If a line in the records below contains the word "endPort", copy it out.

DATA FOR THE TASK section start

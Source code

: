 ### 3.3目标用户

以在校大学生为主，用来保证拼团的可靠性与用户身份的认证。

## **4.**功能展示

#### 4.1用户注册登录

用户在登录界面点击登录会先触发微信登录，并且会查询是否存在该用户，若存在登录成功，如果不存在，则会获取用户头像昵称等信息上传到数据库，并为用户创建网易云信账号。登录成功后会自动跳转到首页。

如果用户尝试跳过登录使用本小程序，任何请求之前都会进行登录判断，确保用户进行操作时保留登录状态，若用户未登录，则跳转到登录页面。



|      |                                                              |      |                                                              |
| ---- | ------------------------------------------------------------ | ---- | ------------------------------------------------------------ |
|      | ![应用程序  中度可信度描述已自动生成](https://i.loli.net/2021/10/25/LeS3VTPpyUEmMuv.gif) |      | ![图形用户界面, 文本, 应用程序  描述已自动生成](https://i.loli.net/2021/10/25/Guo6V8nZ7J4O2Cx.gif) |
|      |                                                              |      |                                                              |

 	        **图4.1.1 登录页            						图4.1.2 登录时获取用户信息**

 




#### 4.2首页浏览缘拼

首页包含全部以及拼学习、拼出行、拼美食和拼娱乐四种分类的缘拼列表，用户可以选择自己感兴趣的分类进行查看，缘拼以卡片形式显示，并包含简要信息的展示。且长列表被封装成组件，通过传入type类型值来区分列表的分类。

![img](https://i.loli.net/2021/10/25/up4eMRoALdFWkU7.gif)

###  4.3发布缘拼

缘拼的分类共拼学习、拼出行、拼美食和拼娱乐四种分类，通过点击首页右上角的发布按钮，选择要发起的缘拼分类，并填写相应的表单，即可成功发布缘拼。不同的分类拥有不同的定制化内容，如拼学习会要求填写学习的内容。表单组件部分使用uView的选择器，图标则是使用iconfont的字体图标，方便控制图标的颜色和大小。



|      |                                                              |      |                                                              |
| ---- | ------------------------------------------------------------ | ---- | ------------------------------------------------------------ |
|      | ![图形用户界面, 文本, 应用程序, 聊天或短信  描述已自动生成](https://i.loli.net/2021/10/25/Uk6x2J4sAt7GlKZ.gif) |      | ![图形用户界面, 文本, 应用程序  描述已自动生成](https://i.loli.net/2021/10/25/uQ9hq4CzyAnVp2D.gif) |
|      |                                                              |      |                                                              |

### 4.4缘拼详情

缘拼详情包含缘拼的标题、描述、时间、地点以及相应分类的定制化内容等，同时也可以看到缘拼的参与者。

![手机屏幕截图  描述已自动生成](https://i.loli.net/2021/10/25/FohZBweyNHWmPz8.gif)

DATA FOR THE TASK section end
DATA FOR THE TASK section start

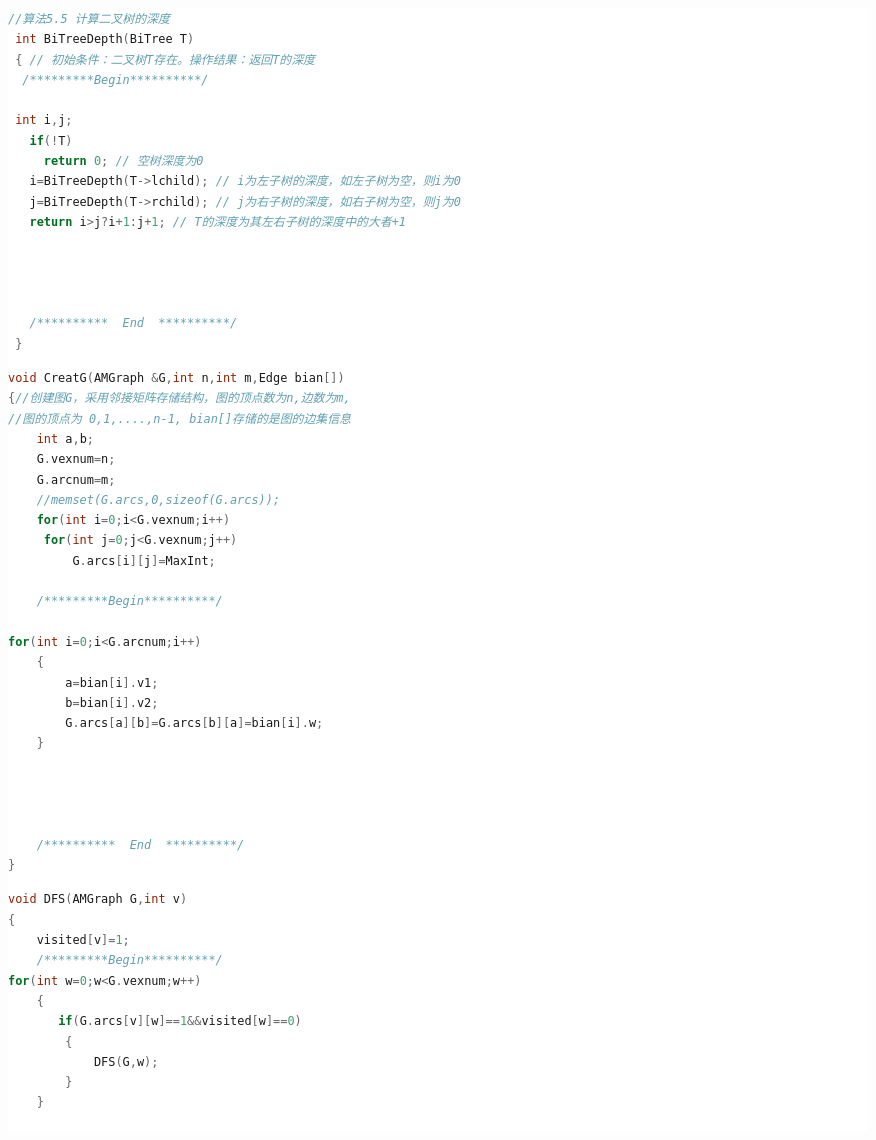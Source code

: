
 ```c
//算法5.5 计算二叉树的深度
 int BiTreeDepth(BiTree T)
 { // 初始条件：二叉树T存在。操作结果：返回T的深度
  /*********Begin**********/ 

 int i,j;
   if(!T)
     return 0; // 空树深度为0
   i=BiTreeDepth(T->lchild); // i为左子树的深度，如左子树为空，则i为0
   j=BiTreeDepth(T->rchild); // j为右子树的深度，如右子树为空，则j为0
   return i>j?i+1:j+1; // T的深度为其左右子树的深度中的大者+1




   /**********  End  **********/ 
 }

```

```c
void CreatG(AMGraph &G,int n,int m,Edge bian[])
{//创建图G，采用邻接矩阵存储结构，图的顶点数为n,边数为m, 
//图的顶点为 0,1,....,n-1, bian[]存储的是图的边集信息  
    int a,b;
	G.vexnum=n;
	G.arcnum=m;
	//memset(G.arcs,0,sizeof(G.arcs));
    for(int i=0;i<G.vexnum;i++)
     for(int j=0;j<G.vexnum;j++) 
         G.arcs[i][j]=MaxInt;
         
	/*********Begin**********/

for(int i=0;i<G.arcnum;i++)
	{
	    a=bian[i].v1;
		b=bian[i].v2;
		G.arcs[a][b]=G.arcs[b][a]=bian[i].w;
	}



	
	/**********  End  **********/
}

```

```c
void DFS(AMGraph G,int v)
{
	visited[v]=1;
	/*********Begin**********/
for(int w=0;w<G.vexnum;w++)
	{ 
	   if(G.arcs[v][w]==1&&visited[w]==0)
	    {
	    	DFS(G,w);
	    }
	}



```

DATA FOR THE TASK section end
DATA FOR THE TASK section start

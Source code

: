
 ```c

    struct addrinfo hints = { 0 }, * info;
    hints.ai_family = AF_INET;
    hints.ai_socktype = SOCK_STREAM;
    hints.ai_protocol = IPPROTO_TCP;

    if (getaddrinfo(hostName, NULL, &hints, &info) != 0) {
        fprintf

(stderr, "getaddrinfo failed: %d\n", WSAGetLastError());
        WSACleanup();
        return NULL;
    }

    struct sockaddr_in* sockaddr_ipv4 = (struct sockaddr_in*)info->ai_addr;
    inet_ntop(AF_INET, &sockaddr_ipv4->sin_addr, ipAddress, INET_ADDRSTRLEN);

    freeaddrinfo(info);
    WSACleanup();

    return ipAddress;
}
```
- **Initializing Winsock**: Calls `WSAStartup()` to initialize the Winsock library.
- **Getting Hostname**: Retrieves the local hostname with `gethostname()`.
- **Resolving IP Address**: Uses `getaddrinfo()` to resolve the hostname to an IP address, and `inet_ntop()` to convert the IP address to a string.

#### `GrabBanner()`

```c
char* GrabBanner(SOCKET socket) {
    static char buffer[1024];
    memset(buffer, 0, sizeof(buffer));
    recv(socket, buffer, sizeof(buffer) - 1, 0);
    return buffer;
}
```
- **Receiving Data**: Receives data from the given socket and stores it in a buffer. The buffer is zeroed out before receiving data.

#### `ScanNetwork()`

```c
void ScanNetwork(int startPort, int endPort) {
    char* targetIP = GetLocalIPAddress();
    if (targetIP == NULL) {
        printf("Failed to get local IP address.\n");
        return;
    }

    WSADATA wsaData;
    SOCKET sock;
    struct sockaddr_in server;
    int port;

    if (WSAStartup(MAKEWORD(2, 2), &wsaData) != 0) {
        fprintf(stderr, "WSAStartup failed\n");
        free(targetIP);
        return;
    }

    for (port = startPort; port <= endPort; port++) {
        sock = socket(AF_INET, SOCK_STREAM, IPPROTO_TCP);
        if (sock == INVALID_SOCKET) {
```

DATA FOR THE TASK section end

» **FINISHED TASK**:
void ScanNetwork(int startPort, int endPort) {
    for (port = startPort; port <= endPort; port++) {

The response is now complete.